KIEV (AFP) - Ukraine announced plans Wednesday to drop out of a key post-Soviet alliance and slap entry visas on Russians while also preparing for a possible Crimean withdrawal following the Kremlin's absorption of the peninsula.

Kiev's first firm response to Russia's claim to the strategic Black Sea peninsula came as a deadline expired on an ultimatum set by the acting president for Crimea's separatist leaders to release the captured head of the Ukrainian navy or face "an adequate response".

The spiralling crisis prompted the White House to warn Russia it was "creating a dangerous situation" and the NATO commander to call the Kremlin's seizure of Crimea "the gravest threat to European security and stability since the end of the Cold War".

Germany for its part said it was suspending a major arms deal with Moscow - a signal that Washington's EU allies were willing to take more serious punitive steps against the Kremlin despite their heavy dependence on Russian energy supplies.

Even US Federal Reserve Chair Janet Yellen said a further escalation "would certainly be something that would be on our radar screen" as the central bank charts a course for the world's largest economy.

But Moscow appeared ready to up the diplomatic stakes by warning Washington it was preparing a "wide range" of countermeasures should the United States follow through on threats to impose broad economic sanctions against Russia.

Pro-Russian forces had earlier seized two Crimean navy bases and detained Ukraine's naval chief as Moscow tightened its grip on the flashpoint peninsula despite Western warnings that its "annexation" would not go unpunished.

Ukraine's National Security and Defence Council chief Andriy Parubiy said Kiev had decided to withdraw from the Moscow-led Commonwealth of Independent States (CIS) alliance that replaced the Soviet Union and to slap visas on Russians who sought to enter the country in response to the Kremlin's Crimean claim.

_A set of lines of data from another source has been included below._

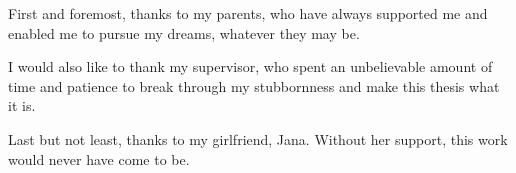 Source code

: \documentclass[english,master,unicode,bw]{ctufit-thesis}
\begin{document}
 
\frontmatter\frontmatterinit %


\thispagestyle{empty}\cleardoublepage\maketitle %

\imprintpage %

\tableofcontents %
\listoffigures %
\begingroup
\let\clearpage\relax
\listoftables %
\endgroup

\begin{acknowledgmentpage}
    First and foremost, thanks to my parents, who have always supported me and
    enabled me to pursue my dreams, whatever they may be.

    I would also like to thank my supervisor, who spent an unbelievable amount
    of time and patience to break through my stubbornness and make this thesis
    what it is.

    Last but not least, thanks to my girlfriend, Jana. Without her support,
    this work would never have come to be.
\end{acknowledgmentpage} 
\end{document}
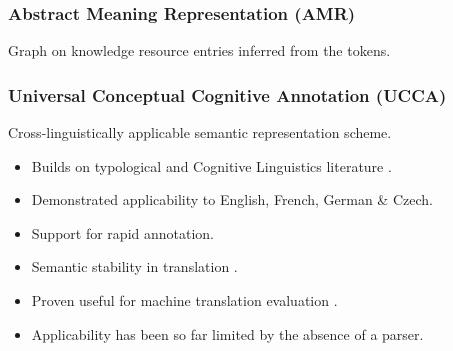 \documentclass[t]{beamer}
\begin{document}
\begin{frame}
\frametitle{Abstract Meaning Representation (AMR)}
Graph on knowledge resource entries inferred from the tokens.

\end{frame}

\begin{frame}
\frametitle{Universal Conceptual Cognitive Annotation (UCCA)}
\centering
\vfill
Cross-linguistically applicable semantic representation scheme.
\begin{itemize}
 \item Builds on typological \parencite{Dixon:basic}
 	and Cognitive Linguistics literature \cite{croft2004cognitive}.
 \item Demonstrated applicability to English, French, German \& Czech.
 \item Support for rapid annotation.
 \item Semantic stability in translation \cite{sulem2015conceptual}.
 \item Proven useful for machine translation evaluation \cite{birch2016hume}.
 \item Applicability has been so far limited by the absence of a parser.
\end{itemize}
\vfill
\end{frame}
\end{document}
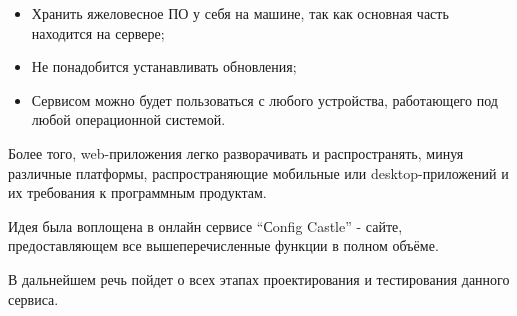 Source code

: \begin{itemize}
    \item Хранить яжеловесное ПО у себя на машине, так как основная часть находится на сервере;
    \item Не понадобится устанавливать обновления;
    \item Сервисом можно будет пользоваться с любого устройства, работающего под любой операционной системой.
\end{itemize}

Более того, web-приложения легко разворачивать и распространять, минуя различные платформы,
распространяющие мобильные или desktop-приложений и их требования к программным продуктам.

Идея была воплощена в онлайн сервисе “Сonfig Castle” - сайте, предоставляющем все вышеперечисленные функции в полном объёме.

В дальнейшем речь пойдет о всех этапах проектирования и тестирования данного сервиса.

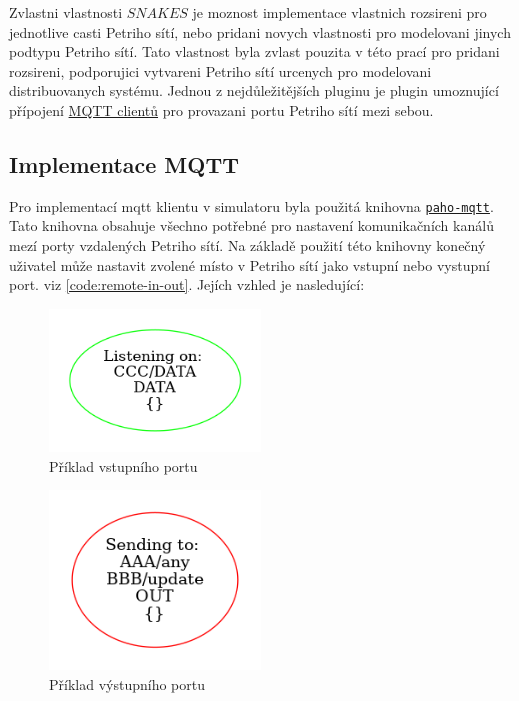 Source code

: Zvlastni vlastnosti $SNAKES$ je moznost implementace vlastnich rozsireni pro jednotlive casti Petriho sítí, nebo pridani novych vlastnosti pro modelovani jinych podtypu Petriho sítí. Tato vlastnost byla zvlast pouzita v této prací pro pridani rozsireni, podporujici vytvareni Petriho sítí urcenych pro modelovani distribuovanych systému.
Jednou z nejdůležitějších pluginu je plugin umoznující přípojení \hyperref[sec:aplikace-mqtt]{MQTT clientů} pro provazani portu Petriho sítí mezi sebou.

\subsection{Implementace MQTT}
\label{subsec:mqtt_impl}
Pro implementací mqtt klientu v simulatoru byla použitá knihovna \href{https://pypi.org/project/paho-mqtt/}{\texttt{paho-mqtt}}. Tato knihovna obsahuje všechno potřebné pro nastavení komunikačních kanálů mezí porty vzdalených Petriho sítí. Na základě použití této knihovny konečný uživatel může nastavit zvolené místo v Petriho sítí jako vstupní nebo vystupní port. viz \ref{code:remote-in-out}. Jejích vzhled je nasledující:
\begin{figure}[hbt]
  \centering
  \includegraphics[width=0.5\textwidth]{obrazky-figures/port-in.png}
  \caption{Příklad vstupního portu}
  \label{port-in}
\end{figure}

\begin{figure}[hbt]
  \centering
  \includegraphics[width=0.5\textwidth]{obrazky-figures/port-out.png}
  \caption{Příklad výstupního portu}
  \label{port-out}
\end{figure}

A defiant President Vladimir Putin had brushed aside global indignation and Western sanctions on Tuesday to sign a treaty absorbing Crimea and expanding Russia's borders for the first time since World War II.

British Prime Minister David Cameron said on Wednesday that next week's meeting of leaders from the Group of Seven (G7) most developed economies must discuss Russia's permanent expulsion from the wider G8 political grouping to which Moscow was accepted in 1998 as its reward for pursuing a democratic course.

United Nations chief Ban Ki-moon will meet with Putin in Moscow on Thursday before holding talks with Ukraine's interim leaders in Kiev on Friday to encourage a peaceful resolution of the crisis.

Russia's Deputy Foreign Minister Sergei Ryabkov warned Washington on Wednesday that Moscow was preparing an entire series of "asymmetrical measures" should the United States hit his country with economic trade restriction or other more severe steps.

Ryabkov said these measures covered "a number of areas of dialogue... that are important to the Americans" and hinted that Russia could "raise the stakes" in the ongoing Iranian nuclear talks.